The last five years have been some of the earth’s warmest years on record. Moreover, unprecedented fires in Australia and the western United States, record ice melt in the Arctic, and increasingly volatile weather patterns have sparked a global dialogue about the growing imperative to reduce carbon.
From RFA’s perspective, the ethanol industry should be helping to lead the conversation because we have a great story to tell. The U.S. Department of Energy, California Air Resources Board (CARB), Oregon Department of Environmental Quality, U.S. Department of Agriculture (USDA) and others already recognize that grain-based ethanol reduces greenhouse gas (GHG) emissions by 35 to 50 percent compared to gasoline. Emerging ethanol technologies promise to boost that reduction to around 70 percent in just the next few years, according to USDA. Further, CARB data show that ethanol is responsible for 22 million metric tons of GHG reduction from California’s transportation sector since 2011—more than any other low carbon fuel.

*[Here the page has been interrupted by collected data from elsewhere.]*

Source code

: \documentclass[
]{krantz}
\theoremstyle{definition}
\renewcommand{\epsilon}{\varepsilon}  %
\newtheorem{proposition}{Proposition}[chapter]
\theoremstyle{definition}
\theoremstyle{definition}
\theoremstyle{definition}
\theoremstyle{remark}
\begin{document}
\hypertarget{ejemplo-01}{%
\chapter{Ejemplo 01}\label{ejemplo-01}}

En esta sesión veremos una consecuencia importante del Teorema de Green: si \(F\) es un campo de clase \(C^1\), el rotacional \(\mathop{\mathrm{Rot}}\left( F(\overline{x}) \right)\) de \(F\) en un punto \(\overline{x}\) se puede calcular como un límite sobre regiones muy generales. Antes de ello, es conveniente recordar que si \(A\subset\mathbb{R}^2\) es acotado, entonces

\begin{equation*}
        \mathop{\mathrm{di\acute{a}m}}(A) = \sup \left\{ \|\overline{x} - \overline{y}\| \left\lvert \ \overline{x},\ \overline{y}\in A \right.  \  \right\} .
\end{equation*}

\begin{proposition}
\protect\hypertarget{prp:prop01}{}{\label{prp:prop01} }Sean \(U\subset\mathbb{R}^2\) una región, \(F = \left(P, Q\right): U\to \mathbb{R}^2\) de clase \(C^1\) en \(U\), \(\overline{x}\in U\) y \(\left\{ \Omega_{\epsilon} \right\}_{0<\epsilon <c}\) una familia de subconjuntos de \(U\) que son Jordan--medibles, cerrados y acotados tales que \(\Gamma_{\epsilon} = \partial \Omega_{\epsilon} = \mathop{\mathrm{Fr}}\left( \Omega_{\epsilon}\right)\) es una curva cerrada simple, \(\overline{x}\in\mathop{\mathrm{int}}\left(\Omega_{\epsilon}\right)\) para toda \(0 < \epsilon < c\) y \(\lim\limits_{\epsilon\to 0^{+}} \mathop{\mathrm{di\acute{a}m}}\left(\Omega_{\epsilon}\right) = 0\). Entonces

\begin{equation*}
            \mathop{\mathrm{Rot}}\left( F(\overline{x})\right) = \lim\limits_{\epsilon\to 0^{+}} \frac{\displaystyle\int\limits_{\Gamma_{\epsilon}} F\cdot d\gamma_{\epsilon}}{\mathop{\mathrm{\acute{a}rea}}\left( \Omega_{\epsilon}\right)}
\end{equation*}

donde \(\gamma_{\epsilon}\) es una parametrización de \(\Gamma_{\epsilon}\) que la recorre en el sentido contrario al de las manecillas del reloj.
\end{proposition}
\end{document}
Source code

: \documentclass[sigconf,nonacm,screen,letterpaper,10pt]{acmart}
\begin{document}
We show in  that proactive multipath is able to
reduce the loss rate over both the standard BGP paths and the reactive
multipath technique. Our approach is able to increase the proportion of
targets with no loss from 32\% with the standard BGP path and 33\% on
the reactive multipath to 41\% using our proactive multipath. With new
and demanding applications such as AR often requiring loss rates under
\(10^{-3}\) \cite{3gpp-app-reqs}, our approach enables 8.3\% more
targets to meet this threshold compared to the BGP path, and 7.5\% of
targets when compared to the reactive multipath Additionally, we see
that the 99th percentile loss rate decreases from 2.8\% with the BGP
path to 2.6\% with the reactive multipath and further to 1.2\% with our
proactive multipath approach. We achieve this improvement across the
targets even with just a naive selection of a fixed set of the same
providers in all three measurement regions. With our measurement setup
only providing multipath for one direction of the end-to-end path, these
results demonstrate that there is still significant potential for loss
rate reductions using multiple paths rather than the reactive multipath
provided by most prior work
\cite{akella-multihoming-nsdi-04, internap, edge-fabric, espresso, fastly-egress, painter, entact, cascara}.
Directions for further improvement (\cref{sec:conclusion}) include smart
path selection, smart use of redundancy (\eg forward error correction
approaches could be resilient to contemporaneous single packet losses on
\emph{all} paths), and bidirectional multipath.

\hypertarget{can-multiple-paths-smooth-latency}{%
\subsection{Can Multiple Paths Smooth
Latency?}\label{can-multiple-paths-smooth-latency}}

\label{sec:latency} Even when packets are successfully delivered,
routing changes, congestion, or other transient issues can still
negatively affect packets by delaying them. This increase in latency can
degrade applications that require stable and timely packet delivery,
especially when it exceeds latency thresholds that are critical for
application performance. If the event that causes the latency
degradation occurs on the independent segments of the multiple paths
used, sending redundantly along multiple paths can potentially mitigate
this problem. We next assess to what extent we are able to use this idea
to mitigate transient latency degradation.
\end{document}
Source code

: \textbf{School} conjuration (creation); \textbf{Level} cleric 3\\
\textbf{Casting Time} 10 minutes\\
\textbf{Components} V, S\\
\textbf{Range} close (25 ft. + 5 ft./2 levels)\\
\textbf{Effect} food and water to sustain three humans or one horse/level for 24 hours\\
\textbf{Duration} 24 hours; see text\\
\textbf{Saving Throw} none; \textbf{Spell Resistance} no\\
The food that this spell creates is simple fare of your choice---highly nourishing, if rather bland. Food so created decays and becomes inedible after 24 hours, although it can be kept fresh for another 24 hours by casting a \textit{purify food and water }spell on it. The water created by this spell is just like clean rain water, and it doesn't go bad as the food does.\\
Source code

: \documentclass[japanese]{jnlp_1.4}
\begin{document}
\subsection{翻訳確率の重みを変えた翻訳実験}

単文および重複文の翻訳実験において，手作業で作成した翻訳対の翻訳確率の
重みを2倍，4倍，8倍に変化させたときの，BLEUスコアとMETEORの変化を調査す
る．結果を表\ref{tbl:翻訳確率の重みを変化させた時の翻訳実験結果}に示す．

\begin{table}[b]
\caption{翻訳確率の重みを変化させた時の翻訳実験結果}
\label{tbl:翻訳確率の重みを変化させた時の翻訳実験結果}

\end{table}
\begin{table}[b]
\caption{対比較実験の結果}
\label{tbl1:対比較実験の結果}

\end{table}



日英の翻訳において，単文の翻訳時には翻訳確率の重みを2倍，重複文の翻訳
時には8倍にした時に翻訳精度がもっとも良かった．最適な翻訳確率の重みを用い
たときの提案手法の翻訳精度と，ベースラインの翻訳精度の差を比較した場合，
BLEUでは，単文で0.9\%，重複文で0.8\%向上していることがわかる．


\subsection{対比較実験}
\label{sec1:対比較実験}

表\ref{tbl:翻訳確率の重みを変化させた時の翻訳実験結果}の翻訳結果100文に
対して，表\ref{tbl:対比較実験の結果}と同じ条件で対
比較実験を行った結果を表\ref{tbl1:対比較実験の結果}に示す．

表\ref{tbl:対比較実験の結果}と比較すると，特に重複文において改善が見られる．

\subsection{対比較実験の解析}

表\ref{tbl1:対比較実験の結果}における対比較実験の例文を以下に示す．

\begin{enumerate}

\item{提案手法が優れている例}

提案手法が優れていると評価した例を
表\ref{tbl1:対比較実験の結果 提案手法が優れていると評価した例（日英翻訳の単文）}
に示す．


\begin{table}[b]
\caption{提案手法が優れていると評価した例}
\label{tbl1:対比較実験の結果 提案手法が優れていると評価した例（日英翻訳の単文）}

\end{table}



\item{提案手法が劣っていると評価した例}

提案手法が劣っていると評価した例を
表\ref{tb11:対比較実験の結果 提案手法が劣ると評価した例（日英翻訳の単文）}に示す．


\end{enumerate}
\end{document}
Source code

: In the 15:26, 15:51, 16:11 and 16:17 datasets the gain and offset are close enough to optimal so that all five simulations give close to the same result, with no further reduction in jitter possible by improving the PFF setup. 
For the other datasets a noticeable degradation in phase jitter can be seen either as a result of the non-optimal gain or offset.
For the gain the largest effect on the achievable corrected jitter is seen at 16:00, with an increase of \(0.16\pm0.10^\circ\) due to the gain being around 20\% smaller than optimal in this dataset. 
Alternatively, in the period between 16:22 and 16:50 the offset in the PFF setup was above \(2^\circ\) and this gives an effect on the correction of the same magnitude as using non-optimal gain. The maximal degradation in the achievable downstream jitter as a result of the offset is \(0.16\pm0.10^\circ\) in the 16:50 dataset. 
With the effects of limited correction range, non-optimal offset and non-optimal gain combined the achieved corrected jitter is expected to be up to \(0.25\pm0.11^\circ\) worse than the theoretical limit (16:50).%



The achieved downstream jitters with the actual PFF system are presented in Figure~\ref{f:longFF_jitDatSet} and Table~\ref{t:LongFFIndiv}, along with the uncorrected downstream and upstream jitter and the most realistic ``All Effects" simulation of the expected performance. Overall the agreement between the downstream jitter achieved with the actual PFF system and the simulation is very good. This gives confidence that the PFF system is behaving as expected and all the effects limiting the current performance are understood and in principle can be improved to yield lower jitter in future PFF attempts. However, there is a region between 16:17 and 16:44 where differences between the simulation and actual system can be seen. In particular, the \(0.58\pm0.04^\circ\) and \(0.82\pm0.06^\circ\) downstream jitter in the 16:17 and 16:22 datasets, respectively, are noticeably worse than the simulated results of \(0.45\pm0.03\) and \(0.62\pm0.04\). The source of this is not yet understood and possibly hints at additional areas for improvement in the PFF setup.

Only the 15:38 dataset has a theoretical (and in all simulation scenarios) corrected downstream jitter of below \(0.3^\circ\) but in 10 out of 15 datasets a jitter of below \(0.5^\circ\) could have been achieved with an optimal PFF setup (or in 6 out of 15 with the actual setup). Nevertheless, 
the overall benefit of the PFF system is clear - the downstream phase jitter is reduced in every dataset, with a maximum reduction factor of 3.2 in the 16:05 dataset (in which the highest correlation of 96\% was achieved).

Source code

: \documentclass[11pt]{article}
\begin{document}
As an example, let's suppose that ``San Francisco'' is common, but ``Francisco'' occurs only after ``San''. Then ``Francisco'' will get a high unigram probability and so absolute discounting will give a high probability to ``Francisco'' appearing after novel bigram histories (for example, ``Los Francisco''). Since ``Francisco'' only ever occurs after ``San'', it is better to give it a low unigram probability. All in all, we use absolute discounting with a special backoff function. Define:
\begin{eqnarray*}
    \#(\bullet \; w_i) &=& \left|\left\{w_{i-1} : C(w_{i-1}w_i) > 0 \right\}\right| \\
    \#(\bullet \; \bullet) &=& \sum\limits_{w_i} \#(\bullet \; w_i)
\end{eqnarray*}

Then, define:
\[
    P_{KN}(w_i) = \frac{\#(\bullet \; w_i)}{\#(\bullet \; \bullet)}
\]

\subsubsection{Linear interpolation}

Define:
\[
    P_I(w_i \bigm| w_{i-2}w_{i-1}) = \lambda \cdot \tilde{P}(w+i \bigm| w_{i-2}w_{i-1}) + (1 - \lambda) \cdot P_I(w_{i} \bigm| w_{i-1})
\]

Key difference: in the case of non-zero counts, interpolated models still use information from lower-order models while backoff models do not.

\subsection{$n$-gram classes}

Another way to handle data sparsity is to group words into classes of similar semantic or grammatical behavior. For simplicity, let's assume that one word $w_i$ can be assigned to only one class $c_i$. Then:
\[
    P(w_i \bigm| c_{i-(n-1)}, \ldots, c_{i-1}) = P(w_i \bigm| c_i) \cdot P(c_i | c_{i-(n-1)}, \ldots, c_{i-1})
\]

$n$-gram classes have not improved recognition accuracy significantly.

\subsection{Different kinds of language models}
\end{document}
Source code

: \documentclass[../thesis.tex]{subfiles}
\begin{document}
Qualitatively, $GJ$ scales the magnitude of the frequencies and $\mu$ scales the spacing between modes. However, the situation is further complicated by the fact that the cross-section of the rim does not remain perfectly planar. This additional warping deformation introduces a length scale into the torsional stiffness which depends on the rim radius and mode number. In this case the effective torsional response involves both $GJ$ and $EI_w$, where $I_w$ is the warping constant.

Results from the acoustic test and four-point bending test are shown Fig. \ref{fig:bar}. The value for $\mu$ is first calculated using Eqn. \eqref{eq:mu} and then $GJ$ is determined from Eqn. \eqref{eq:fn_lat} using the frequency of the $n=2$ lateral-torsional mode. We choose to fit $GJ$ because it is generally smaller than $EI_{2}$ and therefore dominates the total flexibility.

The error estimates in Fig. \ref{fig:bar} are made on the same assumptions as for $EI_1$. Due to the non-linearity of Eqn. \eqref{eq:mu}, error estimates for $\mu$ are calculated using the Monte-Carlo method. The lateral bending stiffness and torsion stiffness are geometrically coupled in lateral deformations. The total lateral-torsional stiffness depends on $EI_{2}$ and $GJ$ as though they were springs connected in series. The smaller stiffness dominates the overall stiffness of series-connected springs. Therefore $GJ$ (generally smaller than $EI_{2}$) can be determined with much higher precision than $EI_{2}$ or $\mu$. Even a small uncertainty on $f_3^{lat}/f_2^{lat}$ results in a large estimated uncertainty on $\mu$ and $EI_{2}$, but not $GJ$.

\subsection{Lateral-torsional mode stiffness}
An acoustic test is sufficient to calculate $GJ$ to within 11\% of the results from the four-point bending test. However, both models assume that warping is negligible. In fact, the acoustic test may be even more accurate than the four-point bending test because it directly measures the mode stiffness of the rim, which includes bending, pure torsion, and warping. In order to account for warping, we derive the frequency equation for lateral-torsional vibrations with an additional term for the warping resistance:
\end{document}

Thankfully, the United States already has a framework in place to drive future policy. The Renewable Fuel Standard has been an important and effective policy reducing greenhouse gas emissions from fuels for 15 years and has reduced CO2-equivalent GHGs by an astounding 600 million metric tons since its implementation. That is the equivalent of removing roughly half of the cars on the road in America for an entire year or eliminating the annual emissions from 13 coal-fired power plants. With ethanol, we don’t have to wait and hope for major technological or economic breakthroughs; the fuel is available now at a low cost to drive decarbonization of our liquid fuels.